(Exercise input):
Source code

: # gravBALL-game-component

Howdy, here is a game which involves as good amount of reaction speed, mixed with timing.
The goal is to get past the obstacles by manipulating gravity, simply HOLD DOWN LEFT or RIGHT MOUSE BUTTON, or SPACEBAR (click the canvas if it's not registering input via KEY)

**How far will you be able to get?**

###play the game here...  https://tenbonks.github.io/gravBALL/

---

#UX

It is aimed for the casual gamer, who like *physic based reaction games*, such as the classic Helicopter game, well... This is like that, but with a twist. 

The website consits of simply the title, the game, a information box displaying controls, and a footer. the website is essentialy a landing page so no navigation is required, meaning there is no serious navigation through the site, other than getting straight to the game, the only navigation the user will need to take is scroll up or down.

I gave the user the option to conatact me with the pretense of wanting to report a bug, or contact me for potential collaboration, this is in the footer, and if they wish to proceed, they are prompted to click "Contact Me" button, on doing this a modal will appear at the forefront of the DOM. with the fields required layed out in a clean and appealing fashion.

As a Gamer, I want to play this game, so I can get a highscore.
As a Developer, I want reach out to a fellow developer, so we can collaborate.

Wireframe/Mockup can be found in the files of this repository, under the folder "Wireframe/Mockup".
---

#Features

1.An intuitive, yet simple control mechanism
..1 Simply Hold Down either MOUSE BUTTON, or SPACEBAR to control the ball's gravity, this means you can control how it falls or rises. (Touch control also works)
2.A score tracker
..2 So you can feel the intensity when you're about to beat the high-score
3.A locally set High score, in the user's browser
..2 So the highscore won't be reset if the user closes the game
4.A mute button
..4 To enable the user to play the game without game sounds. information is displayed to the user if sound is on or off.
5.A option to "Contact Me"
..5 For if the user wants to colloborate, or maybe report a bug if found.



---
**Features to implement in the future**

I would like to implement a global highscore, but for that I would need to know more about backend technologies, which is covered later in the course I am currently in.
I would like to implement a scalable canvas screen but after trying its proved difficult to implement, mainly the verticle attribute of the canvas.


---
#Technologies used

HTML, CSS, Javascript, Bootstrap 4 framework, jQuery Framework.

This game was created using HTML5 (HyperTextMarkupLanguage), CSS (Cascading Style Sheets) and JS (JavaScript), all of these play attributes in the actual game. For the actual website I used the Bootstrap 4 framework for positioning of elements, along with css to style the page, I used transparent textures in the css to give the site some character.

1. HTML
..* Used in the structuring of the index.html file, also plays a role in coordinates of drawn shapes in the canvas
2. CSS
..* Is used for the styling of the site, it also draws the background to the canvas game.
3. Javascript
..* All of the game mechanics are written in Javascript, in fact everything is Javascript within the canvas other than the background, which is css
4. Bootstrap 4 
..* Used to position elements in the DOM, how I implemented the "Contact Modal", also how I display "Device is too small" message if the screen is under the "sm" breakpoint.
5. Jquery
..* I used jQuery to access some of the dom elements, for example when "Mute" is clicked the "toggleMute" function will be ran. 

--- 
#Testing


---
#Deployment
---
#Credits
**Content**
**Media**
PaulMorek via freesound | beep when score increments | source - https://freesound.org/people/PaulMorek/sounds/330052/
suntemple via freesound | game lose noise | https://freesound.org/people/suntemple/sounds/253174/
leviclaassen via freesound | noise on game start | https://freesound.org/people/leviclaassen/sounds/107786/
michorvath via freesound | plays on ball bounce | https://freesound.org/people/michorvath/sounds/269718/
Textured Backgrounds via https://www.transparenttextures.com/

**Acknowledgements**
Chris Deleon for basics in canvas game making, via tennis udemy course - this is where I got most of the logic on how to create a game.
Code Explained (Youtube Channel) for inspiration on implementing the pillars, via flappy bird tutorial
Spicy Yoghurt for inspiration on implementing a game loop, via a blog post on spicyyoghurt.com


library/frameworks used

(Work instructions): Look back at the entries above. Retype the line with "The website consits", the line with "beat the high-score", and all lines in between.

(Response area):
The website consits of simply the title, the game, a information box displaying controls, and a footer. the website is essentialy a landing page so no navigation is required, meaning there is no serious navigation through the site, other than getting straight to the game, the only navigation the user will need to take is scroll up or down.

I gave the user the option to conatact me with the pretense of wanting to report a bug, or contact me for potential collaboration, this is in the footer, and if they wish to proceed, they are prompted to click "Contact Me" button, on doing this a modal will appear at the forefront of the DOM. with the fields required layed out in a clean and appealing fashion.

As a Gamer, I want to play this game, so I can get a highscore.
As a Developer, I want reach out to a fellow developer, so we can collaborate.

Wireframe/Mockup can be found in the files of this repository, under the folder "Wireframe/Mockup".
---

#Features

1.An intuitive, yet simple control mechanism
..1 Simply Hold Down either MOUSE BUTTON, or SPACEBAR to control the ball's gravity, this means you can control how it falls or rises. (Touch control also works)
2.A score tracker
..2 So you can feel the intensity when you're about to beat the high-score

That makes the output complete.